**ASSIGNMENT:**
Print the full listing once more, exactly as given.

**PROVIDED RECORDS:**
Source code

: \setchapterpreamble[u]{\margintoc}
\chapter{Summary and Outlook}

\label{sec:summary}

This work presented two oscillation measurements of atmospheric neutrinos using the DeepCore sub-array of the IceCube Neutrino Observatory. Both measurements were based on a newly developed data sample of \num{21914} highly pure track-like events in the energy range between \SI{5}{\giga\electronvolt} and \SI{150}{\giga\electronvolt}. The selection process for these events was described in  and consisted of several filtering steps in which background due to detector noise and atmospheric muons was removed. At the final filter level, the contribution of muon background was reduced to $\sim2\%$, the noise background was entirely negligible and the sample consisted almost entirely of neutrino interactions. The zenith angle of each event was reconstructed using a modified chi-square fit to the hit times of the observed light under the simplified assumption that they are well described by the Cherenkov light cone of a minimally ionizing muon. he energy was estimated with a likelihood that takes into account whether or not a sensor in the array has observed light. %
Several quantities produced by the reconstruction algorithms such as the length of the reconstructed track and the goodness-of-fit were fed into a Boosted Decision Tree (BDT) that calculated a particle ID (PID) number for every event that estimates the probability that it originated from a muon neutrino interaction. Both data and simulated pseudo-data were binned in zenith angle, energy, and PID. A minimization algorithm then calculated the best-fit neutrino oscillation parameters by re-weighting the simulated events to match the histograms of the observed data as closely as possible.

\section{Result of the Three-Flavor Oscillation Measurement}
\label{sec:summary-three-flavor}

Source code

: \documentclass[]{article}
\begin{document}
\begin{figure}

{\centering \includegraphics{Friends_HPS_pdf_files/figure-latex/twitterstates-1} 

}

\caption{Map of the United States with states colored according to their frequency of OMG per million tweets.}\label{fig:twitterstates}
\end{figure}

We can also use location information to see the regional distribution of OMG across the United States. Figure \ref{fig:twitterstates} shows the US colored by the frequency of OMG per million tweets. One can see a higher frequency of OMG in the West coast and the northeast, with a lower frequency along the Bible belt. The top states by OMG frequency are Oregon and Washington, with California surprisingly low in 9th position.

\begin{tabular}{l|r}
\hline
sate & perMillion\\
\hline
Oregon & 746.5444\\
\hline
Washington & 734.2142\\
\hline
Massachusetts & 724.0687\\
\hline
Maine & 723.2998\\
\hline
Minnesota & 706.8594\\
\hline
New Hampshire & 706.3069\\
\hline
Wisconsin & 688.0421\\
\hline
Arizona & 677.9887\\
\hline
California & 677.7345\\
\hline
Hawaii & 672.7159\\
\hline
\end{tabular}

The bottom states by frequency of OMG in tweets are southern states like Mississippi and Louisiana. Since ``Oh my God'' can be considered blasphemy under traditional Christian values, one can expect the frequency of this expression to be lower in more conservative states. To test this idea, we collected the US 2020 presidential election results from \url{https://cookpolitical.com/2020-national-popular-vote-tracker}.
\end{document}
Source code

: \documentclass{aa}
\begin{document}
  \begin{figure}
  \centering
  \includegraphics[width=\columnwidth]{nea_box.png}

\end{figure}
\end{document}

**RESPONSE TO THE EXERCISE:**
Source code

: \setchapterpreamble[u]{\margintoc}
\chapter{Summary and Outlook}

\label{sec:summary}

This work presented two oscillation measurements of atmospheric neutrinos using the DeepCore sub-array of the IceCube Neutrino Observatory. Both measurements were based on a newly developed data sample of \num{21914} highly pure track-like events in the energy range between \SI{5}{\giga\electronvolt} and \SI{150}{\giga\electronvolt}. The selection process for these events was described in  and consisted of several filtering steps in which background due to detector noise and atmospheric muons was removed. At the final filter level, the contribution of muon background was reduced to $\sim2\%$, the noise background was entirely negligible and the sample consisted almost entirely of neutrino interactions. The zenith angle of each event was reconstructed using a modified chi-square fit to the hit times of the observed light under the simplified assumption that they are well described by the Cherenkov light cone of a minimally ionizing muon. he energy was estimated with a likelihood that takes into account whether or not a sensor in the array has observed light. %
Several quantities produced by the reconstruction algorithms such as the length of the reconstructed track and the goodness-of-fit were fed into a Boosted Decision Tree (BDT) that calculated a particle ID (PID) number for every event that estimates the probability that it originated from a muon neutrino interaction. Both data and simulated pseudo-data were binned in zenith angle, energy, and PID. A minimization algorithm then calculated the best-fit neutrino oscillation parameters by re-weighting the simulated events to match the histograms of the observed data as closely as possible.

\section{Result of the Three-Flavor Oscillation Measurement}
\label{sec:summary-three-flavor}

Source code

: \documentclass[]{article}
\begin{document}
\begin{figure}

{\centering \includegraphics{Friends_HPS_pdf_files/figure-latex/twitterstates-1} 

}

\caption{Map of the United States with states colored according to their frequency of OMG per million tweets.}\label{fig:twitterstates}
\end{figure}

We can also use location information to see the regional distribution of OMG across the United States. Figure \ref{fig:twitterstates} shows the US colored by the frequency of OMG per million tweets. One can see a higher frequency of OMG in the West coast and the northeast, with a lower frequency along the Bible belt. The top states by OMG frequency are Oregon and Washington, with California surprisingly low in 9th position.

\begin{tabular}{l|r}
\hline
sate & perMillion\\
\hline
Oregon & 746.5444\\
\hline
Washington & 734.2142\\
\hline
Massachusetts & 724.0687\\
\hline
Maine & 723.2998\\
\hline
Minnesota & 706.8594\\
\hline
New Hampshire & 706.3069\\
\hline
Wisconsin & 688.0421\\
\hline
Arizona & 677.9887\\
\hline
California & 677.7345\\
\hline
Hawaii & 672.7159\\
\hline
\end{tabular}

The bottom states by frequency of OMG in tweets are southern states like Mississippi and Louisiana. Since ``Oh my God'' can be considered blasphemy under traditional Christian values, one can expect the frequency of this expression to be lower in more conservative states. To test this idea, we collected the US 2020 presidential election results from \url{https://cookpolitical.com/2020-national-popular-vote-tracker}.
\end{document}
Source code

: \documentclass{aa}
\begin{document}
  \begin{figure}
  \centering
  \includegraphics[width=\columnwidth]{nea_box.png}

\end{figure}
\end{document}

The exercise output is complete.